OS_ScreenMode changes
The OS_ScreenMode SWI has been updated to perform a number of additional functions since those documented within RISC OS PRM 5a. These are primarily in the areas of acceleration and multi-display support. The full list of OS_ScreenMode reason codes is as follows :
OS_ScreenMode 0 - Select mode by number or specifier
OS_ScreenMode 1 - Return current mode
OS_ScreenMode 2 - Enumerate modes
OS_ScreenMode 3 - Select monitor type
OS_ScreenMode 4 - Configure acceleration
OS_ScreenMode 5 - Perform screen cache clean
OS_ScreenMode 6 - Force screen cache clean
OS_ScreenMode 7 - Count number of screen banks available
OS_ScreenMode 8 - Select display bank
OS_ScreenMode 9 - Select VDU driver bank
OS_ScreenMode 10 - Copy between banks
OS_ScreenMode 11 - Select display device
OS_ScreenMode 12 - Read details about display device
OS_ScreenMode 13 - Decode mode string to mode specifier
OS_ScreenMode 14 - Encode mode specifier as mode string
OS_ScreenMode 15 - Select mode by string
The following additional calls are reserved for display drivers and their support code:
OS_ScreenMode 255 - Register display driver
OS_ScreenMode 254 - Deregister display driver
OS_ScreenMode 253 - Read maximum display driver
Client SWIs
OS_ScreenMode 0 (Select mode by number or specifier)
On entry
R0 = 0
R1 = mode number, or mode specifier
This SWI is used to select a screen mode for the current display.

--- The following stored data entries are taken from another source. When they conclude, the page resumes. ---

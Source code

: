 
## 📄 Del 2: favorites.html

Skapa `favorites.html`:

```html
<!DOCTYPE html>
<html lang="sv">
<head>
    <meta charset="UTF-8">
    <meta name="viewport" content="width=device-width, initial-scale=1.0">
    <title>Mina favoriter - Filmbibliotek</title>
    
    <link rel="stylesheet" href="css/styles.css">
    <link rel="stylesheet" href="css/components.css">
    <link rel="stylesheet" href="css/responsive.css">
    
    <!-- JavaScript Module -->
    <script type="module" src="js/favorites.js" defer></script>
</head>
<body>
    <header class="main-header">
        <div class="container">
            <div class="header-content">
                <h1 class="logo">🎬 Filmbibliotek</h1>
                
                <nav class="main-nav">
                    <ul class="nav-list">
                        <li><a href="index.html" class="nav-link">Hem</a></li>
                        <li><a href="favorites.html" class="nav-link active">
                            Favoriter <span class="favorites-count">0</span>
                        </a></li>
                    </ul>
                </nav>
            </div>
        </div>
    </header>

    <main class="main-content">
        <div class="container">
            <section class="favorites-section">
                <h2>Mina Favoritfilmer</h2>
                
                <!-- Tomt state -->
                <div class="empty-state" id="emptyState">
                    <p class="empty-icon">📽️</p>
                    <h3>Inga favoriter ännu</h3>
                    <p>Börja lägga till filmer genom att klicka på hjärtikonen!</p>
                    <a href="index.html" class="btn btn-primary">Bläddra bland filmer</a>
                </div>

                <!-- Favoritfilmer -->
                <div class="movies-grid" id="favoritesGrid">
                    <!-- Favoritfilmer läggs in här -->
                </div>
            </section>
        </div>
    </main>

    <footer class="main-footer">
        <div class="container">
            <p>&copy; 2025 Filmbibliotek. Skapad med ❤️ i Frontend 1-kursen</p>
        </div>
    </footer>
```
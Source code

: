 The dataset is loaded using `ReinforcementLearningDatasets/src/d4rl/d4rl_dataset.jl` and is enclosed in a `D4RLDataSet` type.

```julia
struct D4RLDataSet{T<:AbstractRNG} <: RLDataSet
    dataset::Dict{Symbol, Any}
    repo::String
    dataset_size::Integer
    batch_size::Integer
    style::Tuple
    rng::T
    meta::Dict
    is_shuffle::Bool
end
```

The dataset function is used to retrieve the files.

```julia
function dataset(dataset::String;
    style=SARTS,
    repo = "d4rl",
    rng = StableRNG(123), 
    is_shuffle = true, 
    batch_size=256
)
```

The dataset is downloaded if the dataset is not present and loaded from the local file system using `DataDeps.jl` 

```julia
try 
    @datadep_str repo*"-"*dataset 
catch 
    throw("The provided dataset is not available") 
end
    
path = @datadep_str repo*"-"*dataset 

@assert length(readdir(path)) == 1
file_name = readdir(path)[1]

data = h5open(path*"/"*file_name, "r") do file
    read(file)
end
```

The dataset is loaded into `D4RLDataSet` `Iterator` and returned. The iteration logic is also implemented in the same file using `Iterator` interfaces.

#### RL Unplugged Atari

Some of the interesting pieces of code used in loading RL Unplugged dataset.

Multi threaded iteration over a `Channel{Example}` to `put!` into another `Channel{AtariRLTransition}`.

Consult PRM 5a 134.
OS_ScreenMode 1 (Return current mode)
On entry
R0 = 0
On exit
R1 = mode number, or pointer to read only mode specifier
This SWI is used to read the screen mode for the current display. Consult PRM 5a 137.
OS_ScreenMode 2 (Enumerate screen modes)
On entry
R0 = 0
On exit
R1 = mode number, or pointer to read only mode specifier
This SWI is used to enumerate the screen modes available. Consult PRM 5a 138.
OS_ScreenMode 3 (Select monitor type)
On entry
R0 = 0
On exit
R1 = monitor type
This SWI is used to change the monitor type in use by the system. The ScreenModes module uses this to force its defined screen modes. It is reserved for internal use.
OS_ScreenMode 4 (Configure acceleration)
On entry
R0 = 4
R1 = flags. , or -1 to read current value
bit 0 = set to suspend cached screen until mode change
bit 1 = set to suspend screen cleaning
bit 2 = set to disable hardware acceleration
Other = reserved, must be 0
R2 = number of VSyncs between automatic screen cleaning (1-3), or -1 to read current value
On exit
R1 = new flag state
R2 = new number of VSyncs between automatic screen cleaning
This SWI is used to configure the acceleration in use by the current display driver.
OS_ScreenMode 5 (Perform a screen cache clean)
On entry
R0 = 5
This SWI is used to clean the cache for the screen if necessary and not disabled.
OS_ScreenMode 6 (Force a screen cache clean)
On entry
R0 = 6
This SWI will clean the cache for the screen if necessary whether disabled or not.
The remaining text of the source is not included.